YOUR GOAL: Report, as a bare number, how many lines of the entries below contain "VimApi".

*** AVAILABLE RECORDS Section Begins ***

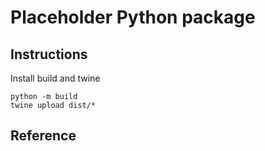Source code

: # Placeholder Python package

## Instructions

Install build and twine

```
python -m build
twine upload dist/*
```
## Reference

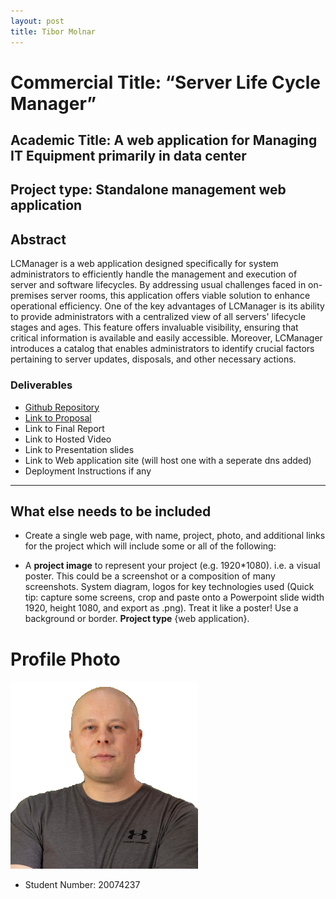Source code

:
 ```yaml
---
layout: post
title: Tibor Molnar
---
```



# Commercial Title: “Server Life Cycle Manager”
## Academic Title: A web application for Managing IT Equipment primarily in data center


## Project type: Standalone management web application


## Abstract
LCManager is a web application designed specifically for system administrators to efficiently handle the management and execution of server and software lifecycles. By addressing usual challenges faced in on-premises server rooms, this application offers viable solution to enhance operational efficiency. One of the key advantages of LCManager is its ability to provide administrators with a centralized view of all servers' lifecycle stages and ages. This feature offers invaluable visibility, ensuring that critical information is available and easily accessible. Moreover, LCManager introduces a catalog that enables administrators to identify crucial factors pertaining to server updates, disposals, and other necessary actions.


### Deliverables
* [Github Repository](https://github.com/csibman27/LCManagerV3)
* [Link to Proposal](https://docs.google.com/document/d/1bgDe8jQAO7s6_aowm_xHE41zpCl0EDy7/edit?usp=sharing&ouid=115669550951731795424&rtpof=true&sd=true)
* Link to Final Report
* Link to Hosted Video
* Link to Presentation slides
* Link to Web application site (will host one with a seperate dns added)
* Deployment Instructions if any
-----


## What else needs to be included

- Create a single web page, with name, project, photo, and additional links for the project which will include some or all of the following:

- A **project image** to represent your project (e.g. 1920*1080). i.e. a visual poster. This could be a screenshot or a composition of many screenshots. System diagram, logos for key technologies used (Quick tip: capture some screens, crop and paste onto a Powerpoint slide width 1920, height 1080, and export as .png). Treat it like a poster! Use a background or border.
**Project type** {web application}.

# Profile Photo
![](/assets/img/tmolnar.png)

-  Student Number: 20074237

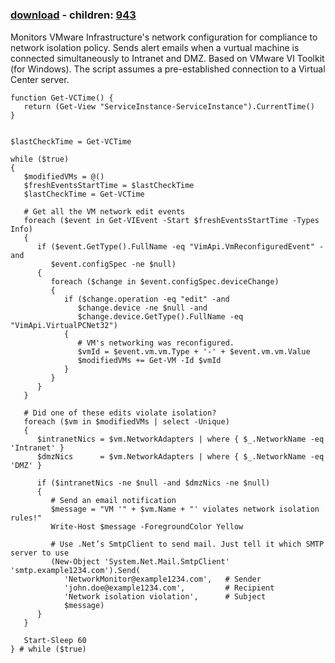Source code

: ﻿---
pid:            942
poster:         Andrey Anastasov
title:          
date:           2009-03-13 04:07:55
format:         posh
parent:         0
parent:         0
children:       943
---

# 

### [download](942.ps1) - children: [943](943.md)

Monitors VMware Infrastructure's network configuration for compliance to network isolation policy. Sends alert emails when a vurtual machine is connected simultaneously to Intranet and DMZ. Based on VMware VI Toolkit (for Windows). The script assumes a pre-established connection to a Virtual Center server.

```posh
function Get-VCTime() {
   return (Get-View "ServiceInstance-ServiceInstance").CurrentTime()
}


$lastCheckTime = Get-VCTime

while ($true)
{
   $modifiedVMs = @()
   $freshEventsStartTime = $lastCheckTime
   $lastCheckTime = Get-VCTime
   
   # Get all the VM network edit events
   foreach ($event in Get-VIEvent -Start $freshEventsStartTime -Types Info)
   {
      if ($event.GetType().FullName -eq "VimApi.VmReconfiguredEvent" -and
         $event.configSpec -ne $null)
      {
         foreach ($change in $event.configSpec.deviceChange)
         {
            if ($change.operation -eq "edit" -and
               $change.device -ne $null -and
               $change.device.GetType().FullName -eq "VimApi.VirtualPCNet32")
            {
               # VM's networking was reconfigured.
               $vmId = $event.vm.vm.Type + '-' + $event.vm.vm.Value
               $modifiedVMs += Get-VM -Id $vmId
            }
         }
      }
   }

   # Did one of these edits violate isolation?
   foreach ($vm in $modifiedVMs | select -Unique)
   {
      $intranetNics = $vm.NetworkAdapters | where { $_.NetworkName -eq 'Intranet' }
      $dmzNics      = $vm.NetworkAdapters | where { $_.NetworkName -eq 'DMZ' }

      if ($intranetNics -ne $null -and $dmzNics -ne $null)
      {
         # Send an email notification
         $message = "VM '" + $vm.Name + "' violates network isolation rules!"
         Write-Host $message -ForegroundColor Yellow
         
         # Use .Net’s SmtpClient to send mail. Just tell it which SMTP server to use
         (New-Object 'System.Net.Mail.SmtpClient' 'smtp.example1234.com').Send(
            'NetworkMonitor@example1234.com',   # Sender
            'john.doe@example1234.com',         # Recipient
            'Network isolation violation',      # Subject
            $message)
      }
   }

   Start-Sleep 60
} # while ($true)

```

*** AVAILABLE RECORDS Section Ends ***
*** AVAILABLE RECORDS Section Begins ***

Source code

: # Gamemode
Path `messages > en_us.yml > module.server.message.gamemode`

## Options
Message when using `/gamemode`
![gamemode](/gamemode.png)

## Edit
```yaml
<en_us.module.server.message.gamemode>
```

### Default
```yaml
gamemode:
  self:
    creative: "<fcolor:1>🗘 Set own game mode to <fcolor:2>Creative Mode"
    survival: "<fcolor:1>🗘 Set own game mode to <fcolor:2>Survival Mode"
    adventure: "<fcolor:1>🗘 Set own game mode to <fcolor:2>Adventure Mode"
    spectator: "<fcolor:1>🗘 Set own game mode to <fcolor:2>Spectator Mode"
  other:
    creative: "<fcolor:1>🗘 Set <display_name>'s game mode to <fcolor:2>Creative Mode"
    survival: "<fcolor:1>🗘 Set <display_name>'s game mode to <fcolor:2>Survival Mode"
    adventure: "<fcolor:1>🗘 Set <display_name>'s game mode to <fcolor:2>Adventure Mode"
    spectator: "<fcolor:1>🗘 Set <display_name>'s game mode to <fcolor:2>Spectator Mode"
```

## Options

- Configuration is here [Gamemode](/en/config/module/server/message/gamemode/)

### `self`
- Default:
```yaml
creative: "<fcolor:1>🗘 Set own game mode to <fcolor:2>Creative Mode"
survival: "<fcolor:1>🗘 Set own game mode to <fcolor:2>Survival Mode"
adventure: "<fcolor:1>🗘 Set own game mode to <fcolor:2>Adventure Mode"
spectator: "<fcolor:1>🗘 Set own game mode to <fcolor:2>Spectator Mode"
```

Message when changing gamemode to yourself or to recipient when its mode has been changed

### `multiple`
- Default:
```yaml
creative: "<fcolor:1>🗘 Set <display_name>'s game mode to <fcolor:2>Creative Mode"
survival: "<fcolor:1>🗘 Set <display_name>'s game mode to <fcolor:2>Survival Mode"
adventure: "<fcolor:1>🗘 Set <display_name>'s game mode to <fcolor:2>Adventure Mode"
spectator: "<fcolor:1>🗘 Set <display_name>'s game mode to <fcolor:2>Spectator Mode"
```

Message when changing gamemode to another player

*** AVAILABLE RECORDS Section Ends ***

WRITTEN ANSWER: 2